Consórcio da Paz: Uma Iniciativa Repleta de Controvérsias
Em meio a operações policiais de grande escala, como as recentemente realizadas nos complexos do Alemão e da Penha, no Rio de Janeiro, governadores alinhados a Cláudio Castro (RJ) estabeleceram o “Consórcio da Paz”. Este projeto, conforme anunciado, visa integrar esforços contra o crime organizado em nível nacional. No entanto, Ignacio Cano, sociólogo e professor da Universidade do Estado do Rio de Janeiro (UERJ), questiona abertamente a denominação da iniciativa. Ele aponta que, estrategicamente, o nome busca inverter o sentido de operações que resultaram em alta mortalidade, como a “Operação Contenção”, que contabilizou 121 óbitos. Cano afirma, portanto, que a proposta deveria, em vez disso, ser intitulada “Consórcio da Morte”, dado o elevado número de vidas perdidas, e critica a promoção da letalidade policial por muitos governos de direita. Além de Castro, integram o consórcio Tarcísio de Freitas (SP), Romeu Zema (MG), Jorginho Mello (SC), Eduardo Riedel (MS), Ronaldo Caiado (GO) e Ibaneis Rocha (DF).
A Controvérsia em Torno do Termo ‘Narcoterrorismo’

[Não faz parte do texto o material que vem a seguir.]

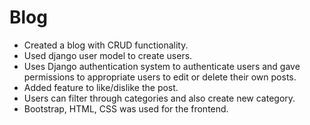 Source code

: 

# Blog
- Created a blog with CRUD functionality.
- Used django user model to create users.
- Uses Django authentication system to authenticate users and gave permissions to appropriate users to edit or delete their own posts.
- Added feature to like/dislike the post.
- Users can filter through categories and also create new category.
- Bootstrap, HTML, CSS was used for the frontend.


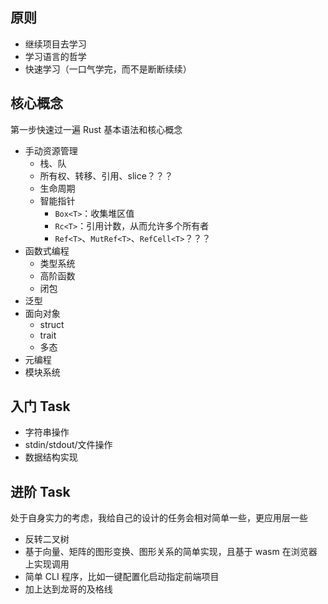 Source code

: ## 原则
* 继续项目去学习
* 学习语言的哲学
* 快速学习（一口气学完，而不是断断续续）

## 核心概念
第一步快速过一遍 Rust 基本语法和核心概念
* 手动资源管理
  * 栈、队
  * 所有权、转移、引用、slice？？？
  * 生命周期
  * 智能指针
    * `Box<T>`：收集堆区值
    * `Rc<T>`：引用计数，从而允许多个所有者
    * `Ref<T>`、`MutRef<T>`、`RefCell<T>`？？？
* 函数式编程
  * 类型系统
  * 高阶函数
  * 闭包
* 泛型
* 面向对象
  * struct
  * trait
  * 多态
* 元编程
* 模块系统

## 入门 Task
* 字符串操作
* stdin/stdout/文件操作
* 数据结构实现

## 进阶 Task
处于自身实力的考虑，我给自己的设计的任务会相对简单一些，更应用层一些
* 反转二叉树
* 基于向量、矩阵的图形变换、图形关系的简单实现，且基于 wasm 在浏览器上实现调用
* 简单 CLI 程序，比如一键配置化启动指定前端项目
* 加上达到龙哥的及格线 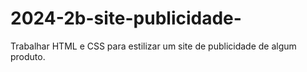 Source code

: # 2024-2b-site-publicidade-
Trabalhar HTML e CSS para estilizar um site de publicidade de algum produto.
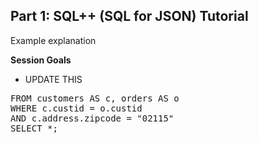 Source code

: ## <b>Part 1: SQL++ (SQL for JSON) Tutorial </b>

Example explanation

<b>Session Goals</b>

* UPDATE THIS

<pre id="example">
FROM customers AS c, orders AS o
WHERE c.custid = o.custid
AND c.address.zipcode = "02115"
SELECT *;
</pre>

Outro termo que tem gerado intenso debate é “narcoterrorismo”, frequentemente utilizado por governadores como Castro, Tarcísio e Zema para descrever facções criminosas, especialmente as de maior poder em estados como Rio de Janeiro e São Paulo. Sociólogos, cientistas políticos e especialistas em segurança pública, consultados pela Agência Brasil, identificaram o uso político e simbólico desse vocabulário nos discursos oficiais. Jacqueline Muniz, antropóloga e cientista política da Universidade Federal Fluminense (UFF), argumenta que classificações como “narcoterrorismo” e “Estado paralelo” servem para encobrir a incompetência e o oportunismo político das autoridades. Ademais, ao empregar a tese de “narcoterrorismo”, líderes políticos buscam justificar a demanda por mais poder, recursos e orçamentos, minimizando a necessidade de prestar contas à sociedade.

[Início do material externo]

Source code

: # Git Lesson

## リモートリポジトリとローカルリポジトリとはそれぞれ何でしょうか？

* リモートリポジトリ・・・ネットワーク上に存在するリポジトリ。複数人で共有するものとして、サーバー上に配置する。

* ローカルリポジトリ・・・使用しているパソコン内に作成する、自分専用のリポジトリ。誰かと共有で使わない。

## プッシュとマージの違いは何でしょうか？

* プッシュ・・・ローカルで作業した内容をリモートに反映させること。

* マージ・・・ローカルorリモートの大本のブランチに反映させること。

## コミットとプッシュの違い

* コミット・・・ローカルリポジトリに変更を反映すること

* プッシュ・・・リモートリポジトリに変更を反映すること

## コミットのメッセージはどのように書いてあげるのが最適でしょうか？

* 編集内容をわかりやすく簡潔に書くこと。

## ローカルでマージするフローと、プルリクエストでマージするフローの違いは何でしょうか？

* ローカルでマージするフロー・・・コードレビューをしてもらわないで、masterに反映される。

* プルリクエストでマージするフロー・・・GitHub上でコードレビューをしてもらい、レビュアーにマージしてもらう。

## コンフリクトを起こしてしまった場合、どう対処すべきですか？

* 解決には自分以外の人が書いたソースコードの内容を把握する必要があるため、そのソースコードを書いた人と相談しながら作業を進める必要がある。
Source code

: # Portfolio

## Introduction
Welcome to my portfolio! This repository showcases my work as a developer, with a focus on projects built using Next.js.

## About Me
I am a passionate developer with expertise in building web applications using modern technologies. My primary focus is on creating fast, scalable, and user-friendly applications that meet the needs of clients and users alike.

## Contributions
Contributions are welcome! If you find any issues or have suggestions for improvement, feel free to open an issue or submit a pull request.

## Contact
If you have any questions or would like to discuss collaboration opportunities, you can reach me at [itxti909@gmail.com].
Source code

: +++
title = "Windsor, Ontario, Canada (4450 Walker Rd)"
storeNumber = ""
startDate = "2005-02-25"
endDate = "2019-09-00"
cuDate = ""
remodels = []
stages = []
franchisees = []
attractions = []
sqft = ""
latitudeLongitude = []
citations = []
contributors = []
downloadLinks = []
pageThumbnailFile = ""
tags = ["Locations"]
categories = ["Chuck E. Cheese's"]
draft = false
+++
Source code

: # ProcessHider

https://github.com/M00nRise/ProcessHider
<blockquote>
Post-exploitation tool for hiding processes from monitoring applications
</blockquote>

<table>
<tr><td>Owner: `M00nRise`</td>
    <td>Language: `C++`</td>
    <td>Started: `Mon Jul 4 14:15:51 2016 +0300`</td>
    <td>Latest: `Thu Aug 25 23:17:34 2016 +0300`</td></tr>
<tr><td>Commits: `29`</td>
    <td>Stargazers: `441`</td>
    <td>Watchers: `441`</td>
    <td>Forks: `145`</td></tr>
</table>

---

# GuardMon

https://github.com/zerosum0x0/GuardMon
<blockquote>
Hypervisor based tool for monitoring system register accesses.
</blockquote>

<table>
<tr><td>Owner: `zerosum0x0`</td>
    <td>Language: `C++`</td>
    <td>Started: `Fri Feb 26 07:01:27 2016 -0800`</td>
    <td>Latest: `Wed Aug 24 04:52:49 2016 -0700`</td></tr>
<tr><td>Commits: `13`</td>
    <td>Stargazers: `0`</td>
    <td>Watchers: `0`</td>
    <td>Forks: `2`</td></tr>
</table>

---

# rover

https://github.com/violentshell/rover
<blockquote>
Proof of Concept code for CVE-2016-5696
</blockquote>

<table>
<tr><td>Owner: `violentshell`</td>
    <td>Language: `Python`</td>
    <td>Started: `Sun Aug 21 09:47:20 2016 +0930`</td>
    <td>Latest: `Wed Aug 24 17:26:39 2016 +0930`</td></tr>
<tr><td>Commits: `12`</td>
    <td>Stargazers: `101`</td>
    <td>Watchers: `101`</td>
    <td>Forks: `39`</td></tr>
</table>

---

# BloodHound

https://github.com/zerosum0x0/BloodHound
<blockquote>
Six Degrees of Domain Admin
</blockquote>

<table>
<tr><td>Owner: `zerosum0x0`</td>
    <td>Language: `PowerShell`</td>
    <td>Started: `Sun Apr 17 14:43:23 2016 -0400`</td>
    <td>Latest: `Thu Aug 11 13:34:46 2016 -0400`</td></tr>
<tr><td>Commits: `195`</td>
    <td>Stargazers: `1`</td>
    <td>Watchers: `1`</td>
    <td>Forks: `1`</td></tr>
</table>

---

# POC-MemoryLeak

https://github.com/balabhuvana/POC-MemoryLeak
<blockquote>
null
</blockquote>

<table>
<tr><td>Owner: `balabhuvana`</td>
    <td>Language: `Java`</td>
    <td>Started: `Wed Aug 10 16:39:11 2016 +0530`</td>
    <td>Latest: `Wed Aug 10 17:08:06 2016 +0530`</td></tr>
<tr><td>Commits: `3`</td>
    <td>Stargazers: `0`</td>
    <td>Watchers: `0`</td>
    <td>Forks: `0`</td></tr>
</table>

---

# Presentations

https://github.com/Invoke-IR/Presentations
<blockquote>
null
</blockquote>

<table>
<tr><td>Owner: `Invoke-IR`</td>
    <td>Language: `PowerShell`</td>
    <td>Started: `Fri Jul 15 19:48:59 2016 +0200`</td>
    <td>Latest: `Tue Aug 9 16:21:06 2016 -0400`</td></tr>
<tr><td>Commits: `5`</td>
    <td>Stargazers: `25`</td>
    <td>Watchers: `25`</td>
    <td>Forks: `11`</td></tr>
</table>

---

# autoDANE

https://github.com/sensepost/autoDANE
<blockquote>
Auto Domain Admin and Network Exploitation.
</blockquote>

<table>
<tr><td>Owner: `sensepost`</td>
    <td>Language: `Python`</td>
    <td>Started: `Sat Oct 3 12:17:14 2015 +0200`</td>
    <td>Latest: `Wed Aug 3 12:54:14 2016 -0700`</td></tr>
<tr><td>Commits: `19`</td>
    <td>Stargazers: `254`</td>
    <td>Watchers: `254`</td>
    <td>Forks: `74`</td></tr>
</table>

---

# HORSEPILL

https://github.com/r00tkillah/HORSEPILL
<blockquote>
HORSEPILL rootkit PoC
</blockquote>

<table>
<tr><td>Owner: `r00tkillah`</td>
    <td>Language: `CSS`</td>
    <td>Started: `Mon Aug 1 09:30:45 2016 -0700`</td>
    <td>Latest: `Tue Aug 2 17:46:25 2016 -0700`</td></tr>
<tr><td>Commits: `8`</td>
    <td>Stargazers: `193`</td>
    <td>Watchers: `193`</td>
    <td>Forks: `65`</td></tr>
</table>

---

Para Ignacio Cano, a expressão é conceitualmente imprecisa. Ele explica que o terrorismo está tipicamente ligado a objetivos políticos e ao uso indiscriminado de violência contra civis para alcançá-los. Um “narcoterrorista”, por outro lado, teria como principal motivação o lucro, não a política, configurando assim uma contradição de termos. Conforme a Lei nº 13.260 de 2016, o terrorismo no Brasil é definido por atos cometidos por razões de xenofobia, discriminação racial, étnica ou religiosa, com o propósito de instigar terror social generalizado. Facções de tráfico de drogas, portanto, são legalmente classificadas como organizações criminosas, e o governo federal, por meio do ministro da Justiça e Segurança Pública, Ricardo Lewandowski, mantém essa interpretação. Contudo, o Projeto de Lei 724/25, de autoria do deputado Coronel Meira (PL-PE), busca expandir o conceito de terrorismo para incluir o tráfico de drogas, já tendo sido aprovado na Comissão de Segurança Pública da Câmara dos Deputados e aguardando análise da Comissão de Constituição e Justiça e de Cidadania (CCJ).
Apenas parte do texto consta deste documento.